GootKit banking trojan upgraded

GootKit banking trojan upgraded
GootKit banking trojan upgraded

IBM's X-Force Research team reported that the GootKit banking trojan has recently received a facelift with the malware now being harder to spot and a lighter video-capture module.

GootKit was first spotted in the wile in 2014 and since then has received a steady stream of updates, something IMB's Cybersecurity Evangelist Limor Kessem expected to continue, but even without any further updates the current incarnation is dangerous enough. Kessem described Gootkit as one of the most dangerous banking Trojans being used, striking primarily French and U.K. banks. IBM believes it is operated by a single gang and is not rented out like other malware

The most dramatic change noted by IBM was the use of a different video capture technology. GootKit modus operandi has it capturing videos of the victim's desktop while it is being used and then sending this information to its command and control server. Previously, the malware converted the data in MPEG4 which resulted in a large file that had to be transmitted. Now the malware's developer encode the data with .ivf files.

“This is a peculiar move on GootKit's part because .ivf files are quite an old format. The codec was popular in the 1990s since it was the first to allow full-speed video playback without using hardware acceleration, Kessem wrote in a blog, adding that .ivf may have been chosen due because modern security software may not search for such an out of date piece of software.

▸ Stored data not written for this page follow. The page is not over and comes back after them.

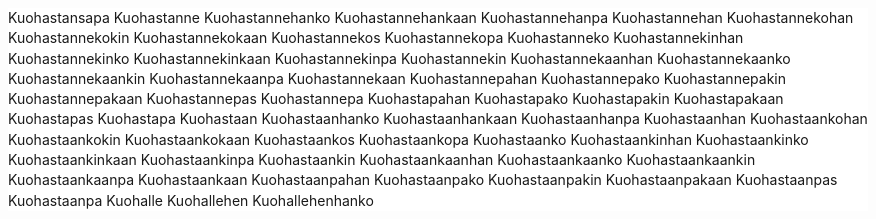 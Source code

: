 Kuohastansapa
Kuohastanne
Kuohastannehanko
Kuohastannehankaan
Kuohastannehanpa
Kuohastannehan
Kuohastannekohan
Kuohastannekokin
Kuohastannekokaan
Kuohastannekos
Kuohastannekopa
Kuohastanneko
Kuohastannekinhan
Kuohastannekinko
Kuohastannekinkaan
Kuohastannekinpa
Kuohastannekin
Kuohastannekaanhan
Kuohastannekaanko
Kuohastannekaankin
Kuohastannekaanpa
Kuohastannekaan
Kuohastannepahan
Kuohastannepako
Kuohastannepakin
Kuohastannepakaan
Kuohastannepas
Kuohastannepa
Kuohastapahan
Kuohastapako
Kuohastapakin
Kuohastapakaan
Kuohastapas
Kuohastapa
Kuohastaan
Kuohastaanhanko
Kuohastaanhankaan
Kuohastaanhanpa
Kuohastaanhan
Kuohastaankohan
Kuohastaankokin
Kuohastaankokaan
Kuohastaankos
Kuohastaankopa
Kuohastaanko
Kuohastaankinhan
Kuohastaankinko
Kuohastaankinkaan
Kuohastaankinpa
Kuohastaankin
Kuohastaankaanhan
Kuohastaankaanko
Kuohastaankaankin
Kuohastaankaanpa
Kuohastaankaan
Kuohastaanpahan
Kuohastaanpako
Kuohastaanpakin
Kuohastaanpakaan
Kuohastaanpas
Kuohastaanpa
Kuohalle
Kuohallehen
Kuohallehenhanko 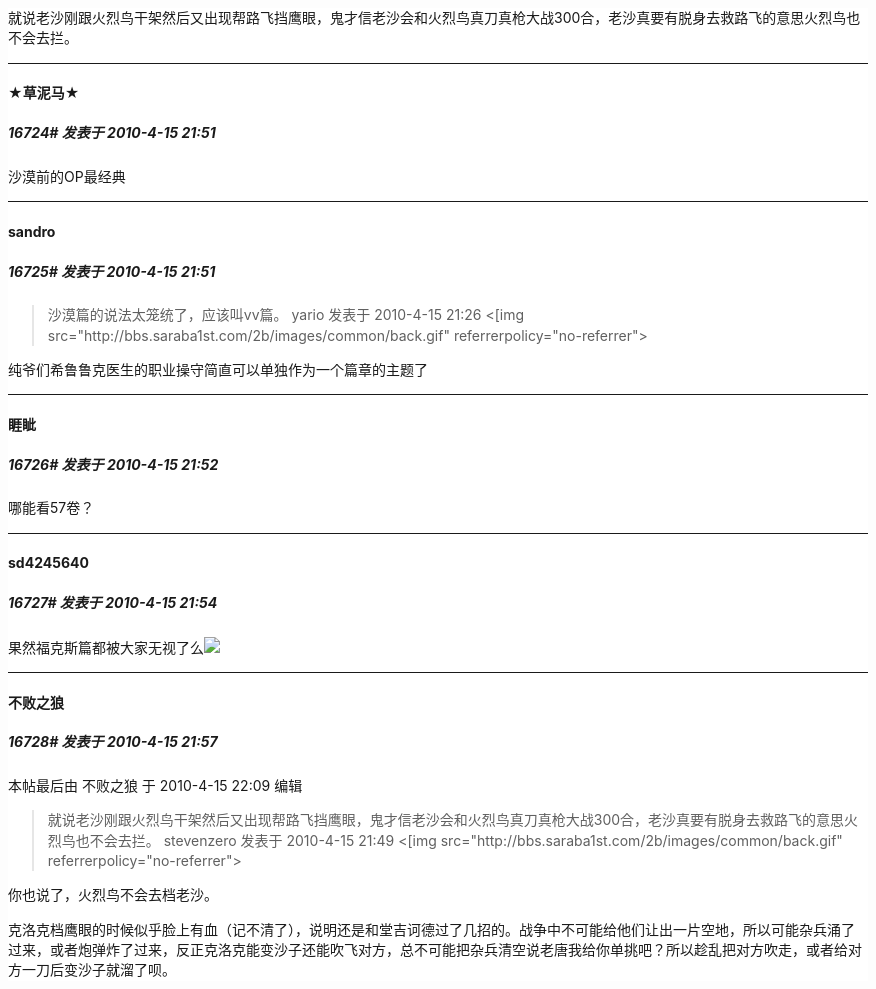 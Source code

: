 
就说老沙刚跟火烈鸟干架然后又出现帮路飞挡鹰眼，鬼才信老沙会和火烈鸟真刀真枪大战300合，老沙真要有脱身去救路飞的意思火烈鸟也不会去拦。


*****

####  ★草泥马★  
##### 16724#       发表于 2010-4-15 21:51


沙漠前的OP最经典


*****

####  sandro  
##### 16725#       发表于 2010-4-15 21:51


<blockquote>沙漠篇的说法太笼统了，应该叫vv篇。
yario 发表于 2010-4-15 21:26 <[img src="http://bbs.saraba1st.com/2b/images/common/back.gif" referrerpolicy="no-referrer"></blockquote>
纯爷们希鲁鲁克医生的职业操守简直可以单独作为一个篇章的主题了


*****

####  睚眦  
##### 16726#       发表于 2010-4-15 21:52


哪能看57卷？


*****

####  sd4245640  
##### 16727#       发表于 2010-4-15 21:54


果然福克斯篇都被大家无视了么<img src="https://static.saraba1st.com/image/smiley/face/157.gif" referrerpolicy="no-referrer">


*****

####  不败之狼  
##### 16728#       发表于 2010-4-15 21:57


 本帖最后由 不败之狼 于 2010-4-15 22:09 编辑 
<blockquote>就说老沙刚跟火烈鸟干架然后又出现帮路飞挡鹰眼，鬼才信老沙会和火烈鸟真刀真枪大战300合，老沙真要有脱身去救路飞的意思火烈鸟也不会去拦。
stevenzero 发表于 2010-4-15 21:49 <[img src="http://bbs.saraba1st.com/2b/images/common/back.gif" referrerpolicy="no-referrer"></blockquote>
你也说了，火烈鸟不会去档老沙。


克洛克档鹰眼的时候似乎脸上有血（记不清了），说明还是和堂吉诃德过了几招的。战争中不可能给他们让出一片空地，所以可能杂兵涌了过来，或者炮弹炸了过来，反正克洛克能变沙子还能吹飞对方，总不可能把杂兵清空说老唐我给你单挑吧？所以趁乱把对方吹走，或者给对方一刀后变沙子就溜了呗。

IBM did not say by how much the video file size is reduced using .ivf.

GootKit's programmers strengthened its ability to evade detection by changing the file type and the process into which it is injected. It is now injected to SVCHOST.EXE in the form of a DLL file. Traditionally banking malware is injected into the explorer.exe process.

“While both processes are commonly run by the system at all times, and both are able to be injected into, perhaps loading GootKit's DLL through a process that runs multiple different instances at the same time can be confusing to detect. Explorer.exe, in contrast, is a process that only runs as one instance at a time,” Kessem said.

A final new twist is the malware's level of persistence. The programmers now have the malware written as a scheduled task whereas it had been written to the shell registry so it launched when when the user logged on.